Content starts

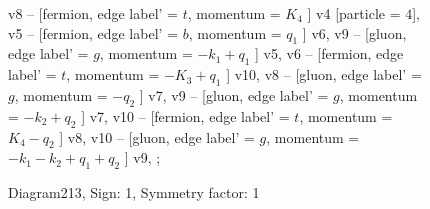 \documentclass{revtex4}
\begin{document}
\begin{figure}[!htb]
\begin{center}
{v8 -- [fermion, edge label' = \(t\), momentum = \(K_{4}\) ] v4 [particle = \(4\)], 
v5 -- [fermion, edge label' = \(b\), momentum = \(q_{1}\) ] v6, 
v9 -- [gluon, edge label' = \(g\), momentum = \(-k_{1} + q_{1}\) ] v5, 
v6 -- [fermion, edge label' = \(t\), momentum = \(-K_{3} + q_{1}\) ] v10, 
v8 -- [gluon, edge label' = \(g\), momentum = \(-q_{2}\) ] v7, 
v9 -- [gluon, edge label' = \(g\), momentum = \(-k_{2} + q_{2}\) ] v7, 
v10 -- [fermion, edge label' = \(t\), momentum = \(K_{4} - q_{2}\) ] v8, 
v10 -- [gluon, edge label' = \(g\), momentum = \(-k_{1} - k_{2} + q_{1} + q_{2}\) ] v9, 
};
\end{center}
\caption{Diagram213, Sign: 1, Symmetry factor: 1}
\end{figure}
\newpage
\end{document}
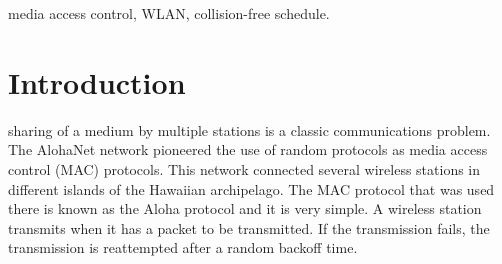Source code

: \documentclass[journal]{IEEEtran}
\begin{document}
\begin{IEEEkeywords}
 media access control, WLAN, collision-free schedule.
\end{IEEEkeywords}






%
\IEEEpeerreviewmaketitle



\section{Introduction}
% 
% 
% 
% 
 sharing of a medium by multiple stations is a classic communications problem. 
The AlohaNet network \cite{abramson2009asw} pioneered the use of random protocols as media access control (MAC) protocols.
This network connected several wireless stations in different islands of the Hawaiian archipelago.
The MAC protocol that was used there is known as the Aloha protocol and it is very simple.
A wireless station transmits when it has a packet to be transmitted. 
If the transmission fails, the transmission is reattempted after a random backoff time.
\end{document}
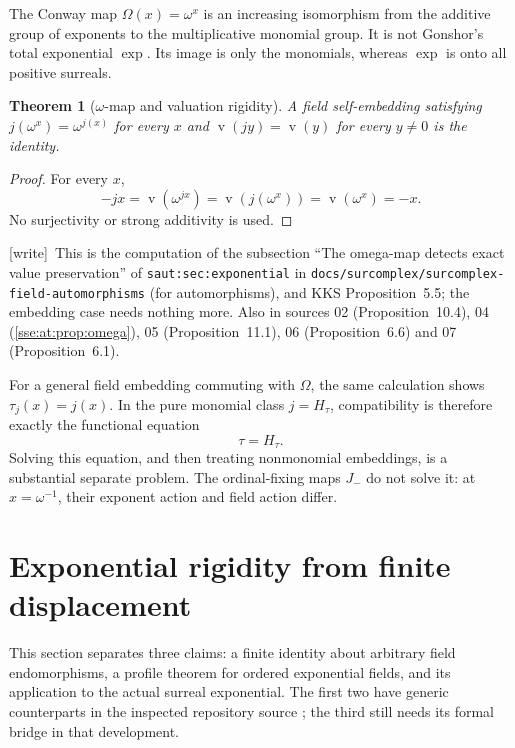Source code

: \documentclass[11pt,a4paper]{article}
\numberwithin{equation}{section}
\theoremstyle{plain}
\newtheorem{theorem}{Theorem}[section]
\theoremstyle{definition}
\theoremstyle{remark}
\newcommand{\val}{\operatorname{v}}
\newcommand{\lbl}[1]{\nolinkurl{#1}}%
\newcommand{\fn}[1]{\nolinkurl{#1}}%
\newcommand{\wtag}{\textup{\textsf{[write]}}}%
\newenvironment{wnote}{\par\smallskip\noindent\wtag\ }{\par\smallskip}
\begin{document}
The Conway map $\Omega(x)=\omega^x$ is an increasing isomorphism from the
additive group of exponents to the multiplicative monomial group. It is
not Gonshor's total exponential $\exp$. Its image is only the monomials,
whereas $\exp$ is onto all positive surreals.

\begin{theorem}[$\omega$-map and valuation rigidity]\label{sse:thm:omegarigidity}
A field self-embedding satisfying
$j(\omega^x)=\omega^{j(x)}$ for every $x$ and
$\val(jy)=\val(y)$ for every $y\ne0$ is the identity.
\end{theorem}
\begin{proof}
For every $x$,
\[
 -jx=\val(\omega^{jx})=\val(j(\omega^x))=\val(\omega^x)=-x.
\]
No surjectivity or strong additivity is used.
\end{proof}
\begin{wnote}This is the computation of the subsection ``The omega-map detects exact value preservation'' of \lbl{saut:sec:exponential} in \fn{docs/surcomplex/surcomplex-field-automorphisms} (for automorphisms), and KKS Proposition~5.5; the embedding case needs nothing more. Also in sources 02 (Proposition~10.4), 04 (\cref{sse:at:prop:omega}), 05 (Proposition~11.1), 06 (Proposition~6.6) and 07 (Proposition~6.1).\end{wnote}
For a general field embedding commuting with $\Omega$, the same calculation
shows $\tau_j(x)=j(x)$. In the pure monomial class $j=H_\tau$, compatibility
is therefore exactly the functional equation
\begin{equation}\label{sse:eq:omegafunctional}
 \tau=H_\tau.
\end{equation}
Solving this equation, and then treating nonmonomial embeddings, is a
substantial separate problem. The ordinal-fixing maps $J_-$ do not solve
it: at $x=\omega^{-1}$, their exponent action and field action differ.

\section{Exponential rigidity from finite displacement}\label{sse:sec:exponential}

This section separates three claims: a finite identity about arbitrary
field endomorphisms, a profile theorem for ordered exponential fields,
and its application to the actual surreal exponential. The first two
have generic counterparts in the inspected repository source
\cite{RepoExp,RepoProfile}; the third still needs its formal bridge in
that development.
\end{document}
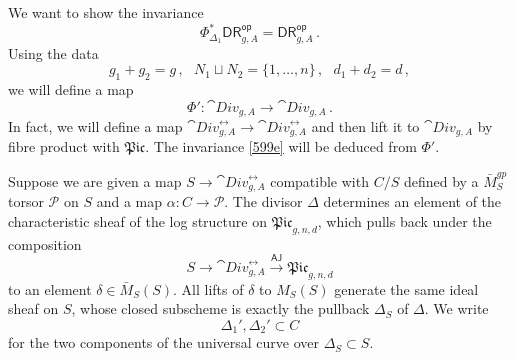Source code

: \documentclass[a4paper,12pt]{article} %
\newcommand{\ca}[1]{{\mathcal{#1}}}
\theoremstyle{definition}
\theoremstyle{plain}%
\newcommand{\aj}{{\scriptstyle \mathsf{AJ}}}
\newcommand{\Picabs}{\mathfrak{Pic}}
\newcommand{\jocomment}[1]{}
\begin{document}

We want to show the invariance 
\begin{equation}\label{599e}
\Phi_{\Delta_1}^* \mathsf{DR}^{\mathsf{op}}_{g,A} = \mathsf{DR}^{\mathsf{op}}_{g,A}\, .
\end{equation}
Using the data 
\begin{equation*}
g_1+g_2=g\, , \ \ \ N_1\sqcup N_2 = \{1,\ldots,n\}\,, \ \ \ d_1+d_2=d\, ,
\end{equation*}
we will define a map $$\Phi'\colon\cat{Div}_{g,A}\to\cat{Div}_{g,A}\, .$$
In fact, we will define a map $\cat{Div}^{\rel}_{g,A}\to\cat{Div}^{\rel}_{g,A}$ and then lift it to $\cat{Div}_{g,A}$ by fibre product with $\Picabs$. 
The invariance \eqref{599e} will be deduced from $\Phi'$.

Suppose we are given a map $S \to \cat{Div}^{\rel}_{g,A}$ compatible with $C/S$ defined by a $\bar M_S^{gp}$ torsor $\ca P$ on $S$ and a map $\alpha\colon C \to \ca P$. 
The divisor $\Delta$ determines an element of the characteristic sheaf of the log structure on $\Picabs_{g,n,d}$, which pulls back under the composition $$S \to \cat{Div}^{\rel}_{g,A} \xrightarrow{\aj} \Picabs_{g,n,d}$$
to an element $\delta \in \bar M_S(S)$. All lifts of $\delta$ to $M_S(S)$ generate the same ideal sheaf on $S$, whose closed subscheme is exactly the pullback $\Delta_S$ of $\Delta$.
We write $$\Delta_1', \Delta_2' \subset C$$ for the two components of the universal curve over $\Delta_S \subset S$.


\end{document}
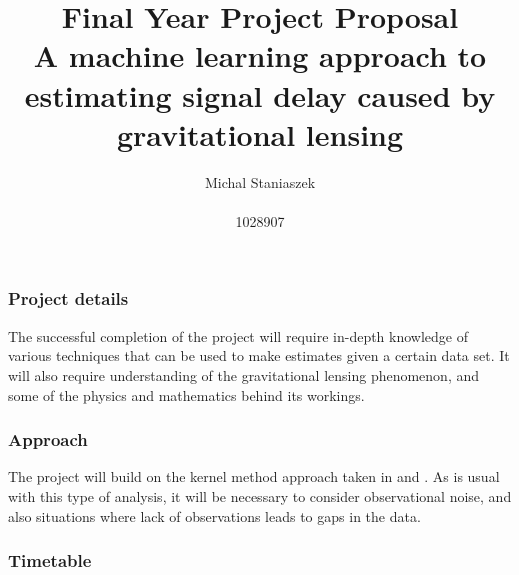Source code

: \documentclass{article}
\title{Final Year Project Proposal\\ \vspace{0.2cm} \large{A machine learning approach to estimating signal delay caused by gravitational lensing}}
\author{Michal Staniaszek \\\\ 1028907}
\begin{document}
\maketitle

\subsubsection*{Project details}

The successful completion of the project will require in-depth knowledge of various techniques that can be used to make estimates given a certain data set. It will also require understanding of the gravitational lensing phenomenon, and some of the physics and mathematics behind its workings.

\subsubsection*{Approach}

The project will build on the kernel method approach taken in \cite{t09} and \cite{t06}. As is usual with this type of analysis, it will be necessary to consider observational noise, and also situations where lack of observations leads to gaps in the data. 

\subsubsection*{Timetable}

\begin{gantt}{15}{9}
  \begin{ganttitle}
  \end{ganttitle}
  \begin{ganttitle}
  \end{ganttitle}
\end{gantt}
\end{document}
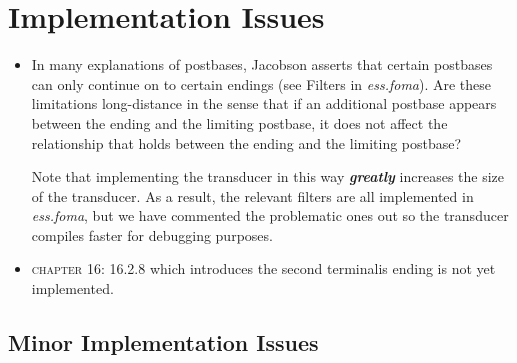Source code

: \documentclass{article}
\begin{document}
\section{Implementation Issues}

\begin{itemize}
\renewcommand\labelitemi{$\cdot$}

\item In many explanations of postbases, Jacobson asserts that certain postbases can only continue on to certain endings (see Filters in \textit{ess.foma}).
%
Are these limitations long-distance in the sense that if an additional postbase appears between the ending and the limiting postbase, it does not affect the relationship that holds between the ending and the limiting postbase?

Note that implementing the transducer in this way \textit{\textbf{greatly}} increases the size of the transducer.
%
As a result, the relevant filters are all implemented in \textit{ess.foma}, but we have commented the problematic ones out so the transducer compiles faster for debugging purposes.

\item \textsc{chapter 16}: 16.2.8 which introduces the second terminalis ending is not yet implemented.

\end{itemize}


\subsection{Minor Implementation Issues}
\end{document}
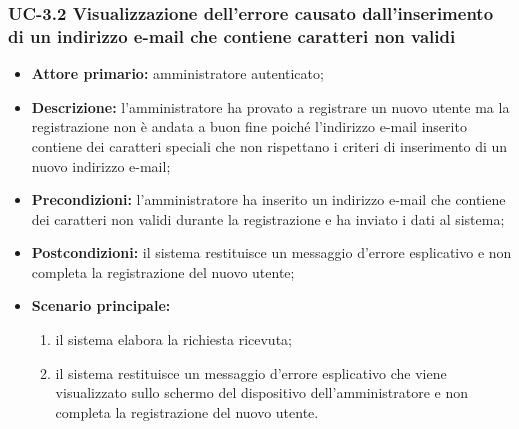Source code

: \subsubsection{UC-3.2 Visualizzazione dell'errore causato dall'inserimento di un indirizzo e-mail che contiene caratteri non validi}
\begin{itemize}
	\item \textbf{Attore primario:} amministratore autenticato;

	\item \textbf{Descrizione:} l'amministratore ha provato a registrare un nuovo utente ma la registrazione non è andata a buon fine poiché l'indirizzo e-mail inserito contiene dei caratteri speciali che non rispettano i criteri di inserimento di un nuovo indirizzo e-mail;

	\item \textbf{Precondizioni:} l'amministratore ha inserito un indirizzo e-mail che contiene dei caratteri non validi durante la registrazione e ha inviato i dati al sistema;

	\item \textbf{Postcondizioni:} il sistema restituisce un messaggio d'errore esplicativo e non completa la registrazione del nuovo utente;

	\item \textbf{Scenario principale:}
	\begin{enumerate}
   		 \item il sistema elabora la richiesta ricevuta;
   		 \item il sistema restituisce un messaggio d'errore esplicativo che viene visualizzato sullo schermo del dispositivo dell'amministratore e non completa la registrazione del nuovo utente.
	\end{enumerate}
\end{itemize}

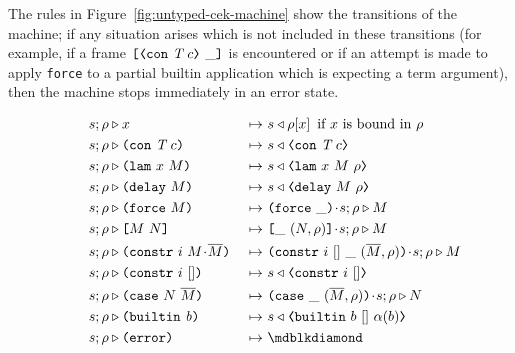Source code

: The rules in Figure~\ref{fig:untyped-cek-machine} show the transitions of the
machine; if any situation arises which is not included in these transitions (for
example, if a frame $\inAppRightFrame{\VCon{\tn}{c}}$ is encountered or if an
attempt is made to apply \texttt{force} to a partial builtin application which
is expecting a term argument), then the machine stops immediately in an error
state.


\begin{figure}[H]
  \begin{subfigure}[c]{\linewidth}

    \begin{minipage}{\linewidth}
\begin{alignat*}{2}
 s;\rho & \compute x                                 &~\mapsto~& s \return  \rho[x] \enskip \text{if $x$ is bound in $\rho$}\\
 s;\rho & \compute \con{\tn}{c}                       &~\mapsto~& s \return \VCon{\tn}{c}\\
 s;\rho & \compute \lamU{x}{M}                       &~\mapsto~& s \return \VLamAbs{x}{M}{\rho}\\
 s;\rho & \compute \delay{M}                         &~\mapsto~& s\return \VDelay{M}{\rho}\\
 s;\rho & \compute \force{M}                         &~\mapsto~& \inForceFrame{} \cons s;\rho \compute M \\
 s;\rho & \compute \appU{M}{N}                       &~\mapsto~& \inAppLeftFrame{(N,\rho)} \cons s ;\rho \compute M\\
 s;\rho & \compute \constr{i}{M \cons \repetition{M}} &~\mapsto~& \inConstrFrame{i}{[]}{(\repetition{M},\rho)} \cons s ;\rho \compute M\\
 s;\rho & \compute \constr{i}{[]} &~\mapsto~&  s \return \VConstr{i}{[]}\\
 s;\rho & \compute \kase{N}{\repetition{M}} &~\mapsto~&  \inCaseFrame{(\repetition{M},\rho)} \cons s ;\rho \compute N\\
 s;\rho & \compute \builtin{b}                      &~\mapsto~& s \return \VBuiltin{b}{[]}{\arity{b}}\\
 s;\rho & \compute \errorU                           &~\mapsto~& \cekerror{}\\
\\[-10pt] %

\end{alignat*}
\end{minipage}
\end{subfigure}
\end{figure}
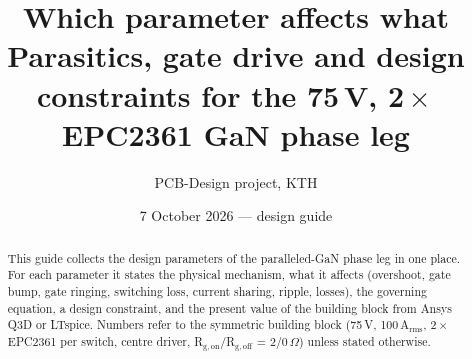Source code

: ﻿\documentclass[10pt,a4paper]{article}
\title{Which parameter affects what\\[2pt]\large Parasitics, gate drive and design constraints for the 75\,V, 2\,$\times$\,EPC2361 GaN phase leg}
\author{PCB-Design project, KTH}
\date{7 October 2026 --- design guide}
\begin{document}
\maketitle

\begin{abstract}
This guide collects the design parameters of the paralleled-GaN phase leg in one place. For each parameter it states the physical mechanism, what it affects (overshoot, gate bump, gate ringing, switching loss, current sharing, ripple, losses), the governing equation, a design constraint, and the present value of the building block from Ansys Q3D or LTspice.
Numbers refer to the symmetric building block (75\,V, 100\,A$_\mathrm{rms}$, 2\,$\times$\,EPC2361 per switch, centre driver, R$_\mathrm{g,on}$/R$_\mathrm{g,off}$ = 2/0\,$\Omega$) unless stated otherwise.
\end{abstract}
\end{document}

Content ends

WORK REQUIRED: A complete answer gives every line of the records holding "transitions".

SOLVED PROBLEM:
: The rules in Figure~\ref{fig:untyped-cek-machine} show the transitions of the
machine; if any situation arises which is not included in these transitions (for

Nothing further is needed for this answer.